THE MARK OF THE RENEGADE, amusing adventure nonsense from 1951, can’t decide whether it’s tongue-in-cheek or serious, swinging back & forth between the two, doing okay by the former, straining with the latter. Directed by Hugo Fredonese, Argentinian-gone-Hollywood with some good credits (Black Tuesday, My Six Convicts, The Raid), the wordy, somewhat confusing screenplay by Robert Hardy Andrews and Louis Solomon was adapted from Johnston McCulley’s 1939 novel “Don Renegade”. McCulley was the creator of Zorro, and this fable is a thinly masked (cough) re-tool of that caudillo-confounding character.

Old Mexico’s California, 1825. ‘Marcos Zappa’ (Ricardo Montalban, 30 and buffed) escapes pirates only to be drawn into a plot by ‘Don Pedro Garcia’ (Gilbert Roland, 45, no slouch at swordplay) who plans to become emperor of the much-desired province.
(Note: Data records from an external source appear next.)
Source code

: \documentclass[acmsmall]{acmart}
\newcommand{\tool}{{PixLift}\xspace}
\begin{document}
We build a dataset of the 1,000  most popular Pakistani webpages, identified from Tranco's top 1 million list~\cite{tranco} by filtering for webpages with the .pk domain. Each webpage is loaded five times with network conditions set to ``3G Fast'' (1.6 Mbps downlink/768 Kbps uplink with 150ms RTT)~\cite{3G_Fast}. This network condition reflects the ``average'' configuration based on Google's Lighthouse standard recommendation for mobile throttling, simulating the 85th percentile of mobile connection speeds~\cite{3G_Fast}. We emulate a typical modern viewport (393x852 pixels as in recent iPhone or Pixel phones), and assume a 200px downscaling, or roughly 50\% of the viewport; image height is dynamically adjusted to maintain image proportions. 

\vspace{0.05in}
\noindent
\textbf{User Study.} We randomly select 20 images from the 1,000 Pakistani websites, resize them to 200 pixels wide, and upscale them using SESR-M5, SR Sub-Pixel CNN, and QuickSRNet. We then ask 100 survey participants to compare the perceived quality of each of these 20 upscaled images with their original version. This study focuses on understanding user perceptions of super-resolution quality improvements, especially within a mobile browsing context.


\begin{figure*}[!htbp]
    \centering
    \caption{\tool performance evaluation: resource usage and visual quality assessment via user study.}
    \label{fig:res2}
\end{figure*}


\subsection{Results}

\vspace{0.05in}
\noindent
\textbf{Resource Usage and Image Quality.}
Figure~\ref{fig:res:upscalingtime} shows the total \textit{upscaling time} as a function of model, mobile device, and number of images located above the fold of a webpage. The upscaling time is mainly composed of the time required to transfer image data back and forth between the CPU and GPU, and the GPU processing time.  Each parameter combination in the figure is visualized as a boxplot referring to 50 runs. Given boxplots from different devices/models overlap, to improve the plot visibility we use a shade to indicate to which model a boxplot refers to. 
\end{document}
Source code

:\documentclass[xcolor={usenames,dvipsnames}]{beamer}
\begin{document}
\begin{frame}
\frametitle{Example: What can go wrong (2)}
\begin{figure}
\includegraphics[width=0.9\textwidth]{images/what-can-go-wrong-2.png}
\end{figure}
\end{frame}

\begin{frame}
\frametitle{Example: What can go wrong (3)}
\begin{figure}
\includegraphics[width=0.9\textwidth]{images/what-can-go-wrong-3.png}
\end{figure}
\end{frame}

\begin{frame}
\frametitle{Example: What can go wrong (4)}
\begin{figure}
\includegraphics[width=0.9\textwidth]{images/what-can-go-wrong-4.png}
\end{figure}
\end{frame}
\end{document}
Less-exalted but more understandable desire arises between the mysterious Marcos and magnetic ‘Manuella de Vasquez’ (Cyd Charisse, 29 and aaah). While the leads smolder and strut, comic relief is provided by J. Carrol Naish (droll) and George Tobias (bombastic).

The over-complicated plotting, tone wobbles and budget-constrained sets don’t help, but the matinee fare has several pleasures to reward indulging. First and foremost is Montalban’s assured panache as the hero, a reminder that he carried enough presence and style to lift even trivial material. The prolific and overlooked Frank Skinner provides a zesty, romantic score to keep the tale in the right thematic and period mood even if you can’t follow the script’s serpentine track. On that note, El Cyd is displayed in a flamboyant, kitschy dance sequence that makes a neat break from the chatter, even if it has more in common with randy 1950s Hollywood than sleepy 1820s Los Angeles. Her exquisite pins flash sexual innuendo at Ricardo, who joins her to display his own prowess at gallant footwork. *

When the box office results came up for 1951, this rested at 182nd place on a gross of $1,300,000. With Andrea King (spitting jealousy), Armando Silvestre (flatline delivery), Antonio Moreno (great at conveying nobility), Bridget Carr (pretty starlet whose career never took off), Robert Cornthwaite (same year’s he know-it-all scientist confronting The Thing). 81 minutes.

* Sleek and sinuous, Charisse and Montalban made with some serious moves in On An Island With You and Fiesta and also appeared in The Kissing Bandit and the hard-to-find Sombrero, which features Charisse at her most exotic.